I apologise for the disjointed stream of thoughts, but I guess that’s what the year end does to you. You begin reflecting on the decisions you made. the people you let in your life and the people you let go of. Sometimes the most unexpected people take up a place in your heart. You may know them for years but it maybe much later that they actually become a source of strength and inspiration. At times their words are the ones you just need to hear. Such people are a rarity to find. I am very grateful for this presence in my life. I am grateful for being able to learn what life is about. I am grateful for the healing and love I have received. In today’s time being respectful is a quality that is greatly disrespected. I am happy for the respect I have received and learnt to exhibit. Someone very wise once told me that in gratitude resides God and that’s when I learnt to count my blessings and look at the larger picture.
It is funny how things turn out over time! I never foresaw this version of myself but I am actually glad that I was challenged and my core self was tested. There is much more to learn and much more to do but for now I pray for balance, focus and of course love.
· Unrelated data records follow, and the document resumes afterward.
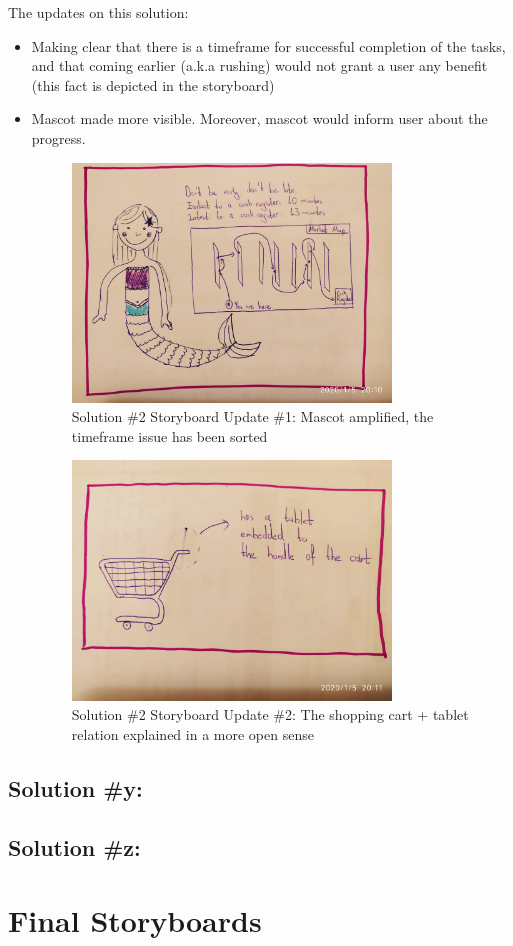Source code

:\documentclass[a4paper,10pt,oneside]{scrreprt}
\begin{document}
The updates on this solution:
\begin{itemize}
	\item Making clear that there is a timeframe for successful completion of the tasks, and that coming earlier (a.k.a rushing) would not grant a user any benefit (this fact is depicted in the storyboard)
	\item Mascot made more visible. Moreover, mascot would inform user about the progress.
	
\begin{figure}[H]
	\centering
	\includegraphics[width=0.8\textwidth, clip, trim={10em 8em 25em 0em}]{images/s2_p1.jpg}
	\caption{Solution \#2 Storyboard Update \#1: \newline Mascot amplified, the timeframe issue has been sorted}
\end{figure}

\begin{figure}[H]
	\centering
	\includegraphics[width=0.8\textwidth, clip, trim={10em 50em 5em 20em}]{images/s2_p2.jpg}
	\caption{Solution \#2 Storyboard Update \#2: \newline The shopping cart + tablet relation explained in a more open sense}
\end{figure}
\end{itemize}

\section{Solution \#y:}

\section{Solution \#z:}

\chapter{Final Storyboards}
				
\end{document}
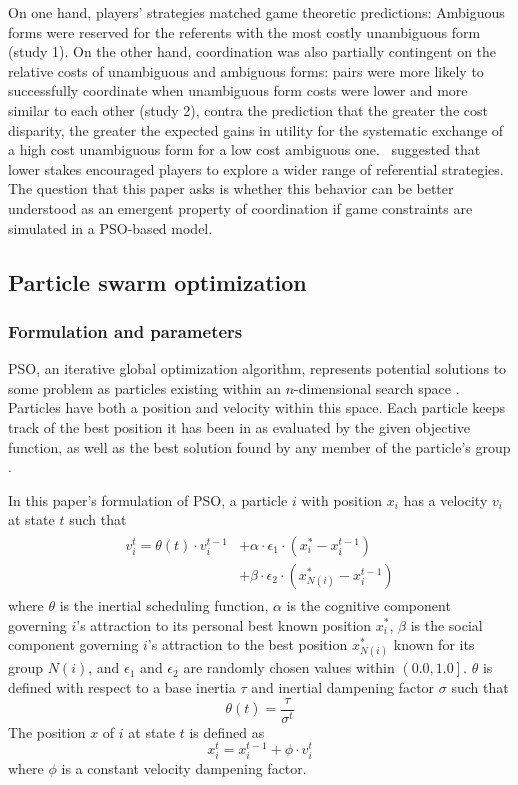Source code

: \documentclass[a4paper,11pt]{article}
\begin{document}
On one hand, players' strategies matched game theoretic predictions: Ambiguous forms were reserved for the referents with the most costly unambiguous form (study 1).  On the other hand, coordination was also partially contingent on the relative costs of unambiguous and ambiguous forms: pairs were more likely to successfully coordinate when unambiguous form costs were lower and more similar to each other (study 2), contra the prediction that the greater the cost disparity, the greater the expected gains in utility for the systematic exchange of a high cost unambiguous form for a low cost ambiguous one. \citeauthor{rohde2012}\ suggested that lower stakes encouraged players to explore a wider range of referential strategies. The question that this paper asks is whether this behavior can be better understood as an emergent property of coordination if game constraints are simulated in a PSO-based model.


\subsection{Particle swarm optimization}
\subsubsection{Formulation and parameters}
\label{sec:2.2.3}
PSO, an iterative global optimization algorithm, represents potential solutions to some problem as particles existing within an $n$-dimensional search space \cite{kennedy1995}. Particles have both a position and velocity within this space. Each particle keeps track of the best position it has been in as evaluated by the given objective function, as well as the best solution found by any member of the particle's group \cite{chong2013}. 

In this paper's formulation of PSO, a particle $i$ with position $x_i$ has a velocity $v_i$ at state $t$ such that 
\begin{multline}
\begin{split}
v_i^t = \theta(t) \cdot v_i^{t-1} & + \alpha \cdot \epsilon_1 \cdot (x_i^* - x_i^{t-1}) \\
                                  & + \beta \cdot \epsilon_2 \cdot (x_{N(i)}^* - x_i^{t-1})
\end{split}
\end{multline}
where $\theta$ is the inertial scheduling function, $\alpha$ is the cognitive component governing $i$'s attraction to its personal best known position $x_i^*$, $\beta$ is the social component governing $i$'s attraction to the best position $x_{N(i)}^*$ known for its group $N(i)$, and $\epsilon_1$ and $\epsilon_2$ are randomly chosen values within $\left(0.0, 1.0\right]$. $\theta$ is defined with respect to a base inertia $\tau$ and inertial dampening factor $\sigma$ such that
\begin{equation}
\theta(t) = \frac{\tau}{\sigma^t} 
\end{equation}
The position $x$ of $i$ at state $t$ is defined as
\begin{equation}
x_i^t = x_i^{t-1} + \phi \cdot v_i^t 
\end{equation}
where $\phi$ is a constant velocity dampening factor.
\end{document}
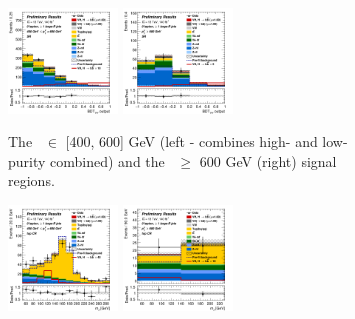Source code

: \vspace*{\fill}
\begin{figure}[h!]
    \centering
    \begin{subfigure}[b]{\textwidth}
        \centering
        \includegraphics[width=0.32\textwidth]{Images/VH/Own_fit/postfit_VHbb/Region_distmva_BMax600_BMin400_incFat1_Fat1_DSRnoaddbjetsr_J0_TTypebb_incJet1_T2_L0_Y6051_GlobalFit_conditionnal_mu1.png}
        \includegraphics[width=0.32\textwidth]{Images/VH/Own_fit/postfit_VHbb/Region_distmva_BMin600_incFat1_Fat1_DSRnoaddbjetsr_J0_TTypebb_incJet1_T2_L0_Y6051_GlobalFit_conditionnal_mu1.png}
        \caption{The \ptv\ $\in$ [400, 600] GeV (left - combines high- and low-purity combined) and the \ptv\ $\geq$ 600 GeV (right) signal regions.}
        \label{fig:plots_VHbbBoost_OL_SR}
    \end{subfigure}
    \begin{subfigure}[b]{\textwidth}
        \centering
        \includegraphics[width=0.32\textwidth]{Images/VH/Own_fit/postfit_VHbb/Region_distmBB_BMax600_BMin400_incFat1_Fat1_DSRtopaddbjetcr_J0_TTypebb_incJet1_T2_L0_Y6051_GlobalFit_conditionnal_mu1.png}
        \includegraphics[width=0.32\textwidth]{Images/VH/Own_fit/postfit_VHbb/Region_distmBB_BMin600_incFat1_Fat1_DSRtopaddbjetcr_J0_TTypebb_incJet1_T2_L0_Y6051_GlobalFit_conditionnal_mu1.png}

\end{subfigure}
\end{figure}
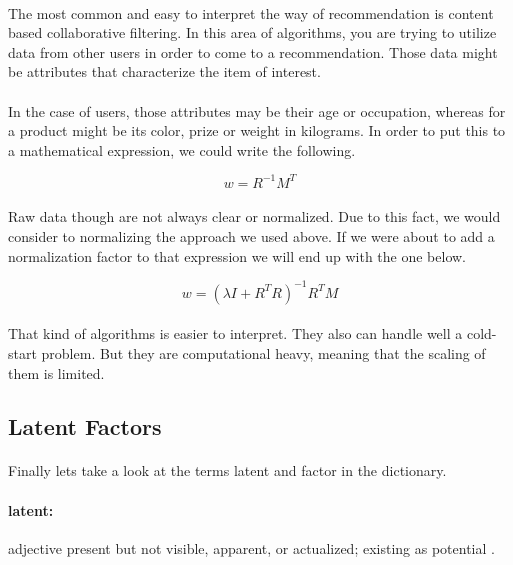 \paragraph{}The most common and easy to interpret the way of recommendation is content based collaborative filtering. In this area of algorithms, you are trying to utilize data from other users in order to come to a recommendation. Those data might be attributes that characterize the item of interest. 
\paragraph{}In the case of users, those attributes may be their age or occupation, whereas for a product might be its color, prize or weight in kilograms. In order to put this to a mathematical expression, we could write the following.

\begin{equation}
w=R^{-1}M^{T}
\end{equation}

\paragraph{}Raw data though are not always clear or normalized. Due to this fact, we would consider to normalizing the approach we used above. If we were about to add a normalization factor to that expression we will end up with the one below.

\begin{equation}
w=(\lambda I + R^{T}R)^{-1} R^{T}M 
\end{equation}

\paragraph{}That kind of algorithms is easier to interpret. They also can handle well a cold-start problem. But they are computational heavy, meaning that the scaling of them is limited.

\subsection{Latent Factors}
\paragraph{} Finally lets take a look at the terms latent and factor in the dictionary.
\paragraph{latent:} adjective present but not visible, apparent, or actualized; existing as potential \cite{Dictionary.com2017}.
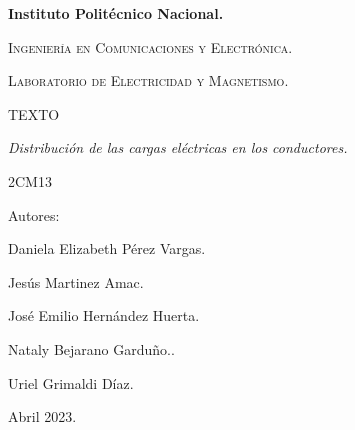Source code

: \documentclass[spanish,10pt,a4paper,onecolumn]{article}
\begin{document}
\pagestyle{fancy}
\cfoot{}


\lhead{}

\begin{titlepage}

	\begin{figure}[t]
		\hspace{0.6\textwidth}
	\end{figure}

	\centering
	{\bfseries\Huge Instituto Politécnico Nacional. \par}
	\vspace{1cm}
	{\scshape\Large Ingeniería en Comunicaciones y Electrónica. \par}
	\vspace{0.3cm}
	{\scshape\Large Laboratorio de Electricidad y Magnetismo.  \par}
	\vspace{1cm}
	{\scshape\Huge TEXTO \par}
	\vspace{1cm}
	{\itshape\Large Distribución de las cargas eléctricas en los conductores. \par}
	{\Large 2CM13\par}
	\vfill
	{\Large Autores: \par}
	{\Large Daniela Elizabeth Pérez Vargas. \par}
	{\Large Jesús Martinez Amac. \par}
	{\Large José Emilio Hernández Huerta. \par}
	{\Large Nataly Bejarano Garduño..\par}
	{\Large Uriel Grimaldi Díaz.  \par}
	\vfill
	{\Large Abril 2023. \par}

\end{titlepage}
\end{document}
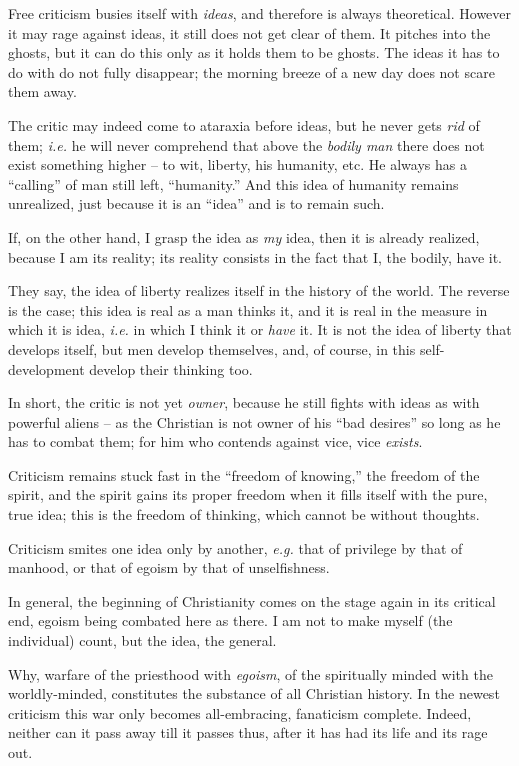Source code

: \documentclass[12pt,a4paper]{book}
\begin{document}
Free criticism busies itself with \textit{ideas}, and therefore is always 
theoretical. However it may rage against ideas, it still does not get clear of 
them. It pitches into the ghosts, but it can do this only as it holds them to 
be ghosts. The ideas it has to do with do not fully disappear; the morning 
breeze of a new day does not scare them away.

The critic may indeed come to ataraxia before ideas, but he never gets 
\textit{rid} of them; \textit{i.e.} he will never comprehend that above the 
\textit{bodily man} there does not exist something higher -- to wit, liberty, 
his humanity, etc. He always has a ``calling'' of man still left, 
``humanity.'' And this idea of humanity remains unrealized, just because it 
is an ``idea'' and is to remain such.

If, on the other hand, I grasp the idea as \textit{my} idea, then it is 
already realized, because I am its reality; its reality consists in the fact 
that I, the bodily, have it.

They say, the idea of liberty realizes itself in the history of the world. The 
reverse is the case; this idea is real as a man thinks it, and it is real in 
the measure in which it is idea, \textit{i.e.} in which I think it or 
\textit{have} it. It is not the idea of liberty that develops itself, but men 
develop themselves, and, of course, in this self-development develop their 
thinking too.

In short, the critic is not yet \textit{owner}, because he still fights with 
ideas as with powerful aliens -- as the Christian is not owner of his ``bad 
desires'' so long as he has to combat them; for him who contends against 
vice, vice \textit{exists}.

Criticism remains stuck fast in the ``freedom of knowing,'' the freedom of 
the spirit, and the spirit gains its proper freedom when it fills itself with 
the pure, true idea; this is the freedom of thinking, which cannot be without 
thoughts.

Criticism smites one idea only by another, \textit{e.g.} that of privilege by 
that of manhood, or that of egoism by that of unselfishness.

In general, the beginning of Christianity comes on the stage again in its 
critical end, egoism being combated here as there. I am not to make myself 
(the individual) count, but the idea, the general.

Why, warfare of the priesthood with \textit{egoism}, of the spiritually minded 
with the worldly-minded, constitutes the substance of all Christian history. 
In the newest criticism this war only becomes all-embracing, fanaticism 
complete. Indeed, neither can it pass away till it passes thus, after it has 
had its life and its rage out.
\end{document}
Saturday, October 27, 2018

Anecdote #35

 When does one finally grow up? Though legally I am an adult, I don't feel like one. That doesn't mean that I take rash decisions or am not aware of my responsibilities. The fact is that I am still pretty emotionally dependent on my parents. As soon as I face a problem my instinctive reaction is to complain about it to my parents. Being an only child, my parents were my companions and fortunately they still are. I am at my uninhibited best with them and perhaps look for people with similar traits as their's. But life is not all roses and as much as I love my parents, they are my biggest weakness. I cannot seem to see them go through times of trouble and at times there is a feeling of helplessness as I do not have the power to amend their circumstances.
I'm sure a lot of others feel this way about their loved ones as well. It's during these times that we begin to get frustrated and due to excessive stress and bottled up emotions may begin to damage our relationships with others. Then the impending question should be what must be done? I like to pray, not because I plead for God to chase away my problems but because prayer gives me solace and is my happy place. If you don't pray then my advice for you would be that don't try to solve their problems. If you can't watch them suffer then join hands with them in their safar. What I mean to say is that take this journey with them. Listen to their problems, even though it may hurt you, remember that their hearts may have gotten lighter in this process. But at the same time that doesn't mean that you should be the their emotional dustbins. There are different kinds of people in this world and we must know where to draw the line. You just need to be a cushion of support because at the end of the day a little does a lot. When the time comes you'll be mature enough to handle bigger problems. Don't try to be a messiah but just do your part diligently and lovingly. At the end of all this you will get stronger and a few years down the line you'll be able to look at everything with a much more practical  point of view.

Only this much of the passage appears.